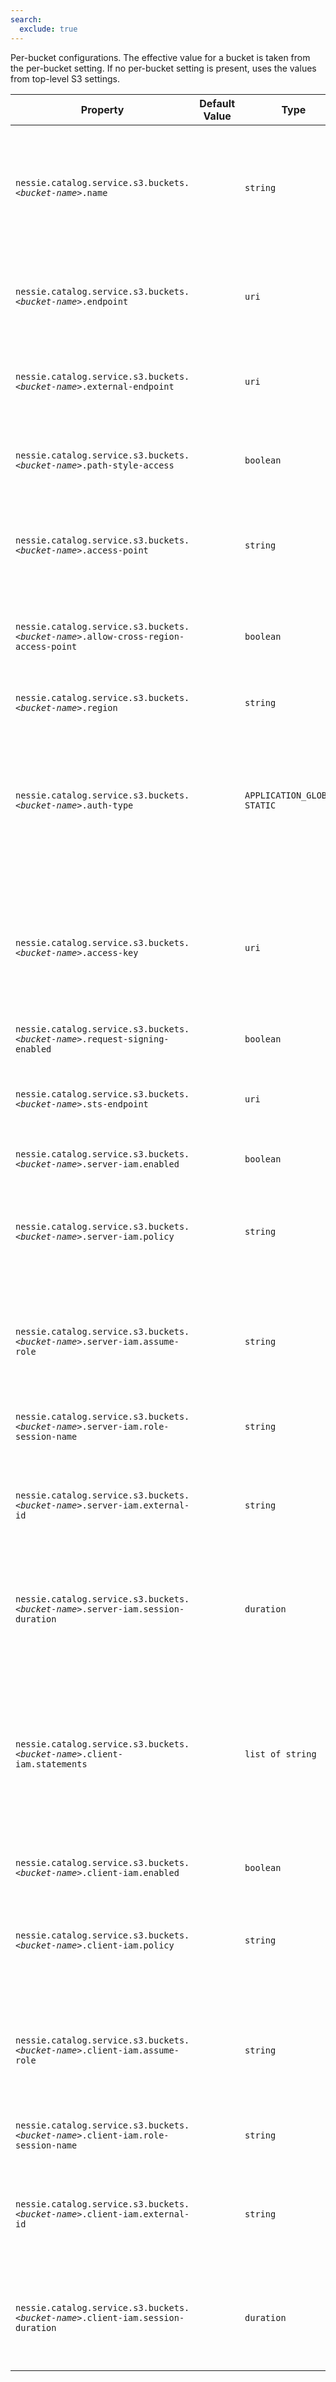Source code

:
 ```yaml
---
search:
  exclude: true
---
```

<!--start-->

Per-bucket configurations. The effective value for a bucket is taken from the per-bucket  setting. If no per-bucket setting is present, uses the values from top-level S3 settings.

| Property | Default Value | Type | Description |
|----------|---------------|------|-------------|
| `nessie.catalog.service.s3.buckets.`_`<bucket-name>`_`.name` |  | `string` | The name of the bucket. If unset, the name of the bucket will be extracted from the  configuration option, e.g. if `nessie.catalog.service.s3.bucket1.name=my-bucket` is set,  the bucket name will be `my-bucket`; otherwise, it will be `bucket1`.   <br><br>This should only be defined if the bucket name contains non-alphanumeric characters, such as  dots or dashes.  |
| `nessie.catalog.service.s3.buckets.`_`<bucket-name>`_`.endpoint` |  | `uri` | Endpoint URI, required for private (non-AWS) clouds, specified either per bucket or in the  top-level S3 settings.  <br><br>If the endpoint URIs for the Nessie server and clients differ, this one defines the endpoint  used for the Nessie server.  |
| `nessie.catalog.service.s3.buckets.`_`<bucket-name>`_`.external-endpoint` |  | `uri` | When using a specific endpoint (`endpoint`) and the endpoint URIs for the Nessie server  differ, you can specify the URI passed down to clients using this setting.  Otherwise, clients  will receive the value from the `endpoint` setting.  |
| `nessie.catalog.service.s3.buckets.`_`<bucket-name>`_`.path-style-access` |  | `boolean` | Whether to use path-style access. If true, path-style access will be used, as in: `https://<domain>/<bucket>` . If false, a virtual-hosted style will be used instead, as in:  `https://<bucket>.<domain>`. If unspecified, the default will depend on the cloud  provider.  |
| `nessie.catalog.service.s3.buckets.`_`<bucket-name>`_`.access-point` |  | `string` | AWS Access point for this bucket. Access points can be used to perform S3 operations by  specifying a mapping of bucket to access points. This is useful for multi-region access,  cross-region access, disaster recovery, etc. <br><br>See: [Access      Points ](https://docs.aws.amazon.com/AmazonS3/latest/userguide/using-access-points.html) |
| `nessie.catalog.service.s3.buckets.`_`<bucket-name>`_`.allow-cross-region-access-point` |  | `boolean` | Authorize cross-region calls when contacting an `access-point`. <br><br>By default, attempting to use an access point in a different region will throw an exception.  When enabled, this property allows using access points in other regions.  |
| `nessie.catalog.service.s3.buckets.`_`<bucket-name>`_`.region` |  | `string` | DNS name of the region, required for AWS. The region must be specified for AWS, either per  bucket or in the top-level S3 settings.  |
| `nessie.catalog.service.s3.buckets.`_`<bucket-name>`_`.auth-type` |  | `APPLICATION_GLOBAL, STATIC` | The authentication mode to use by the Catalog server. If not set, the default is `STATIC` . Depending on the authentication mode, other properties may be required.   <br><br>Valid values are:   <br><br> * `APPLICATION_GLOBAL`: Use the AWSSDK [default        credentials provider ](https://docs.aws.amazon.com/sdk-for-java/latest/developer-guide/credentials-chain.html).    <br> * `STATIC`: Static credentials provided through the `access-key` option.  <br><br> |
| `nessie.catalog.service.s3.buckets.`_`<bucket-name>`_`.access-key` |  | `uri` | Name of the basic-credentials secret containing the access-key-id and secret-access-key, either  per bucket or in the top-level S3 settings.  <br><br>Required when `auth-type` is `STATIC`.   <br><br>For STS, this defines the Access Key ID and Secret Key ID to be used as a basic credential  for obtaining temporary session credentials.  |
| `nessie.catalog.service.s3.buckets.`_`<bucket-name>`_`.request-signing-enabled` |  | `boolean` | Optional parameter to disable S3 request signing. Default is to enable S3 request signing. |
| `nessie.catalog.service.s3.buckets.`_`<bucket-name>`_`.sts-endpoint` |  | `uri` | The [Security Token  Service ](https://docs.aws.amazon.com/STS/latest/APIReference/welcome.html) endpoint.  <br><br>This parameter must be set when running in a private (non-AWS) cloud and the catalog is  configured to use S3 sessions (e.g. to use the "assume role" functionality).  |
| `nessie.catalog.service.s3.buckets.`_`<bucket-name>`_`.server-iam.enabled` |  | `boolean` | Optional parameter to enable assume role (vended credentials). Default is to disable assume  role.  |
| `nessie.catalog.service.s3.buckets.`_`<bucket-name>`_`.server-iam.policy` |  | `string` | IAM policy in JSON format to be used as an inline [session  policy ](https://docs.aws.amazon.com/IAM/latest/UserGuide/access_policies.html#policies_session) (optional).  <br><br>If specified, this policy will be used for all clients for all locations.   <br><br>Related docs: [S3  with IAM ](https://docs.aws.amazon.com/AmazonS3/latest/userguide/security_iam_service-with-iam.html) and [about  actions, resources, conditions ](https://docs.aws.amazon.com/service-authorization/latest/reference/list_amazons3.html) and [policy  reference ](https://docs.aws.amazon.com/IAM/latest/UserGuide/reference_policies.html). |
| `nessie.catalog.service.s3.buckets.`_`<bucket-name>`_`.server-iam.assume-role` |  | `string` | The [ARN](https://docs.aws.amazon.com/IAM/latest/UserGuide/reference-arns.html) of  the role to assume for accessing S3 data.  This parameter is required for Amazon S3, but may not  be required for other storage providers (e.g. Minio does not use it at all).   <br><br>If this option is defined, the server will attempt to assume the role at startup and cache  the returned session credentials.  |
| `nessie.catalog.service.s3.buckets.`_`<bucket-name>`_`.server-iam.role-session-name` |  | `string` | An identifier for the assumed role session. This parameter is most important in cases when the  same role is assumed by different principals in different use cases.  |
| `nessie.catalog.service.s3.buckets.`_`<bucket-name>`_`.server-iam.external-id` |  | `string` | An identifier for the party assuming the role. This parameter must match the external ID  configured in IAM rules that [govern](https://docs.aws.amazon.com/IAM/latest/UserGuide/id_roles_create_for-user_externalid.html) the assume role process for the specified `role-arn`.   <br><br>This parameter is essential in preventing the [Confused  Deputy ](https://docs.aws.amazon.com/IAM/latest/UserGuide/confused-deputy.html) problem.  |
| `nessie.catalog.service.s3.buckets.`_`<bucket-name>`_`.server-iam.session-duration` |  | `duration` | A higher bound estimate of the expected duration of client "sessions" working with data in this  bucket.  A session, for example, is the lifetime of an Iceberg REST catalog object on the client  side. This value is used for validating expiration times of credentials associated with the  warehouse. Must be >= 1 second.  |
| `nessie.catalog.service.s3.buckets.`_`<bucket-name>`_`.client-iam.statements` |  | `list of string` | Additional IAM policy statements to be inserted _after_ the automatically generated S3  location dependent `Allow` policy statement.  <br><br>Example:   <br><br>` ...client-iam.statements[0]={"Effect":"Allow", "Action":"s3:*", "Resource":"arn:aws:s3:::* /alwaysAllowed/*"}  ...client-iam.statements[1]={"Effect":"Deny", "Action":"s3:*", "Resource":"arn:aws:s3:::* /blocked/*"}  ` <br><br>Related docs: [S3  with IAM ](https://docs.aws.amazon.com/AmazonS3/latest/userguide/security_iam_service-with-iam.html) and [about  actions, resources, conditions ](https://docs.aws.amazon.com/service-authorization/latest/reference/list_amazons3.html) and [policy  reference ](https://docs.aws.amazon.com/IAM/latest/UserGuide/reference_policies.html). |
| `nessie.catalog.service.s3.buckets.`_`<bucket-name>`_`.client-iam.enabled` |  | `boolean` | Optional parameter to enable assume role (vended credentials). Default is to disable assume  role.  |
| `nessie.catalog.service.s3.buckets.`_`<bucket-name>`_`.client-iam.policy` |  | `string` | IAM policy in JSON format to be used as an inline [session  policy ](https://docs.aws.amazon.com/IAM/latest/UserGuide/access_policies.html#policies_session) (optional).  <br><br>If specified, this policy will be used for all clients for all locations.   <br><br>Related docs: [S3  with IAM ](https://docs.aws.amazon.com/AmazonS3/latest/userguide/security_iam_service-with-iam.html) and [about  actions, resources, conditions ](https://docs.aws.amazon.com/service-authorization/latest/reference/list_amazons3.html) and [policy  reference ](https://docs.aws.amazon.com/IAM/latest/UserGuide/reference_policies.html). |
| `nessie.catalog.service.s3.buckets.`_`<bucket-name>`_`.client-iam.assume-role` |  | `string` | The [ARN](https://docs.aws.amazon.com/IAM/latest/UserGuide/reference-arns.html) of  the role to assume for accessing S3 data.  This parameter is required for Amazon S3, but may not  be required for other storage providers (e.g. Minio does not use it at all).   <br><br>If this option is defined, the server will attempt to assume the role at startup and cache  the returned session credentials.  |
| `nessie.catalog.service.s3.buckets.`_`<bucket-name>`_`.client-iam.role-session-name` |  | `string` | An identifier for the assumed role session. This parameter is most important in cases when the  same role is assumed by different principals in different use cases.  |
| `nessie.catalog.service.s3.buckets.`_`<bucket-name>`_`.client-iam.external-id` |  | `string` | An identifier for the party assuming the role. This parameter must match the external ID  configured in IAM rules that [govern](https://docs.aws.amazon.com/IAM/latest/UserGuide/id_roles_create_for-user_externalid.html) the assume role process for the specified `role-arn`.   <br><br>This parameter is essential in preventing the [Confused  Deputy ](https://docs.aws.amazon.com/IAM/latest/UserGuide/confused-deputy.html) problem.  |
| `nessie.catalog.service.s3.buckets.`_`<bucket-name>`_`.client-iam.session-duration` |  | `duration` | A higher bound estimate of the expected duration of client "sessions" working with data in this  bucket.  A session, for example, is the lifetime of an Iceberg REST catalog object on the client  side. This value is used for validating expiration times of credentials associated with the  warehouse. Must be >= 1 second.  |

+ + +

* [TO DO]:
Working through the records, copy each line in which the word "problem" appears.

* [YOUR RESPONSE]:
| `nessie.catalog.service.s3.buckets.`_`<bucket-name>`_`.server-iam.external-id` |  | `string` | An identifier for the party assuming the role. This parameter must match the external ID  configured in IAM rules that [govern](https://docs.aws.amazon.com/IAM/latest/UserGuide/id_roles_create_for-user_externalid.html) the assume role process for the specified `role-arn`.   <br><br>This parameter is essential in preventing the [Confused  Deputy ](https://docs.aws.amazon.com/IAM/latest/UserGuide/confused-deputy.html) problem.  |
| `nessie.catalog.service.s3.buckets.`_`<bucket-name>`_`.client-iam.external-id` |  | `string` | An identifier for the party assuming the role. This parameter must match the external ID  configured in IAM rules that [govern](https://docs.aws.amazon.com/IAM/latest/UserGuide/id_roles_create_for-user_externalid.html) the assume role process for the specified `role-arn`.   <br><br>This parameter is essential in preventing the [Confused  Deputy ](https://docs.aws.amazon.com/IAM/latest/UserGuide/confused-deputy.html) problem.  |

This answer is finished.